At the moment I'm pretty far with the maven-compiler-plugin, but now every  
dependency acts like an automodule. My next step would probably be to  
analyze every module-info file and decide if jars belong to the classpath  
or modulepath, only allowing modular jars on the module path because of  
our concerns.


On Tue, 17 Jan 2017 23:11:11 +0100, <forax at> wrote:

> Robert,
> i fully agree with you that Maven can not use automatic modules.
> Automatic modules have weird name rules, everything is exported and has  
> no dependency itself*, so they are useless if you already have already a  
> trove of info like the Maven POM.
> In my opinion, the real question is not how to map existing Maven  
> artifacts to Java modules but more,
> how Maven 4 artifacts are mapped to Java modules and then how to make  
> the transition between Maven 3 artifacts to Maven 4 artifacts as smooth  
> as possible.
> Here is my take on what can be a Maven 4 artifact,
>  - a Maven 4 artifact can only depends other Maven 4 artifact (and their  
> are some way to see a Maven3 artifact as a Maven 4 artifact if the POM  
> is siple enough),
>  - a Maven 4 artifact do not allow split packages (a lot of Maven 3  
> artifact uses split packages because it's a cool way to do an after the  
> fact modularisation
>    without changing the name of the module)
>  - a Maven 4 artifact info is specified with info extracted from the  
> module-info and from the POM
>    (version is in the POM, exported packages are in the module-info, ...)
>  etc.
> once you have the precise rules, it will be easier to see how to map a  
> Maven 3 artifact to a Maven 4 and what are the compatibility rules.
> regards,
> Rémi
> * apart if you want to play with configurations that mix modulepath and  
> classpath but these kind of configurations are really hard to debug.
> ----- Mail original -----
>> De: "Robert Scholte" <rfscholte at>
>> À: "Remi Forax" <forax at>
>> Cc: jpms-spec-experts at, "Brian Fox"  
>> <brianf at>
>> Envoyé: Mardi 17 Janvier 2017 13:04:08
>> Objet: Re: Advice + proposals regarding automodule naming
>> Hi Rémi,
>> In the end every non-jdk.* and non-java.* module in the module-info will
>> be a dependency in your buildtool descriptor.
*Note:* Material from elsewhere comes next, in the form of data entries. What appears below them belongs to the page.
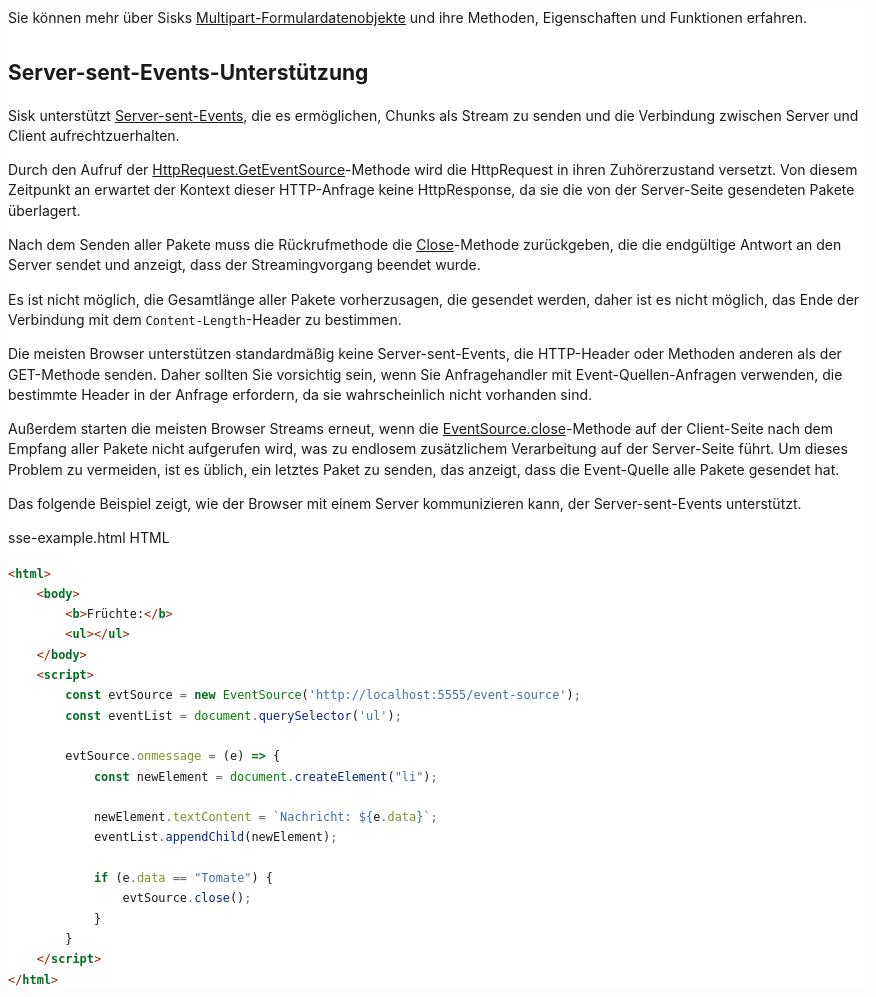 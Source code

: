 Sie können mehr über Sisks [Multipart-Formulardatenobjekte](/api/Sisk.Core.Entity.MultipartObject) und ihre Methoden, Eigenschaften und Funktionen erfahren.

## Server-sent-Events-Unterstützung

Sisk unterstützt [Server-sent-Events](https://developer.mozilla.org/en-US/docs/Web/API/Server-sent_events), die es ermöglichen, Chunks als Stream zu senden und die Verbindung zwischen Server und Client aufrechtzuerhalten.

Durch den Aufruf der [HttpRequest.GetEventSource](/api/Sisk.Core.Http.HttpRequest.GetEventSource)-Methode wird die HttpRequest in ihren Zuhörerzustand versetzt. Von diesem Zeitpunkt an erwartet der Kontext dieser HTTP-Anfrage keine HttpResponse, da sie die von der Server-Seite gesendeten Pakete überlagert.

Nach dem Senden aller Pakete muss die Rückrufmethode die [Close](/api/Sisk.Core.Http.HttpRequestEventSource.Close)-Methode zurückgeben, die die endgültige Antwort an den Server sendet und anzeigt, dass der Streamingvorgang beendet wurde.

Es ist nicht möglich, die Gesamtlänge aller Pakete vorherzusagen, die gesendet werden, daher ist es nicht möglich, das Ende der Verbindung mit dem `Content-Length`-Header zu bestimmen.

Die meisten Browser unterstützen standardmäßig keine Server-sent-Events, die HTTP-Header oder Methoden anderen als der GET-Methode senden. Daher sollten Sie vorsichtig sein, wenn Sie Anfragehandler mit Event-Quellen-Anfragen verwenden, die bestimmte Header in der Anfrage erfordern, da sie wahrscheinlich nicht vorhanden sind.

Außerdem starten die meisten Browser Streams erneut, wenn die [EventSource.close](https://developer.mozilla.org/en-US/docs/Web/API/EventSource/close)-Methode auf der Client-Seite nach dem Empfang aller Pakete nicht aufgerufen wird, was zu endlosem zusätzlichem Verarbeitung auf der Server-Seite führt. Um dieses Problem zu vermeiden, ist es üblich, ein letztes Paket zu senden, das anzeigt, dass die Event-Quelle alle Pakete gesendet hat.

Das folgende Beispiel zeigt, wie der Browser mit einem Server kommunizieren kann, der Server-sent-Events unterstützt.

<div class="script-header">
    <span>
        sse-example.html
    </span>
    <span>
        HTML
    </span>
</div>

```html
<html>
    <body>
        <b>Früchte:</b>
        <ul></ul>
    </body>
    <script>
        const evtSource = new EventSource('http://localhost:5555/event-source');
        const eventList = document.querySelector('ul');
        
        evtSource.onmessage = (e) => {
            const newElement = document.createElement("li");

            newElement.textContent = `Nachricht: ${e.data}`;
            eventList.appendChild(newElement);

            if (e.data == "Tomate") {
                evtSource.close();
            }
        }
    </script>
</html>
```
Such module must match
>> exactly one versionless dependency, or conflictId as we call it, which  
>> is
>> in general the groupId + artifactId (type and classifier are not  
>> relevant
>> for this story).
>> By ignoring the groupId a module can referred by multiple dependencies.  
>> So
>> we can expect collissions. For that reason Brian did a quick scan over
>> Maven Central to count the number of duplicate artifactIds.
>> Here's the artifactIds with 100+ groupIds:
>> maven_artifact_id	count(DISTINCT maven_group_id)	count(maven_group_id)
>> library	391	6854
>> core	312	8188
>> common	142	5084
>> ui	138	1414
>> In theory I could have a Maven project with 391 'library'-jars on the
>> classpath without any problem. And as long as they are direct  
>> dependencies
>> I have control over this by simply not adding 'library' as requirement  
>> to
>> module-info. The issues start when different 'library'-jars are  
>> transitive
>> dependencies and when they are marked are required in the module-info  
>> file
>> of my direct or transitive dependencies.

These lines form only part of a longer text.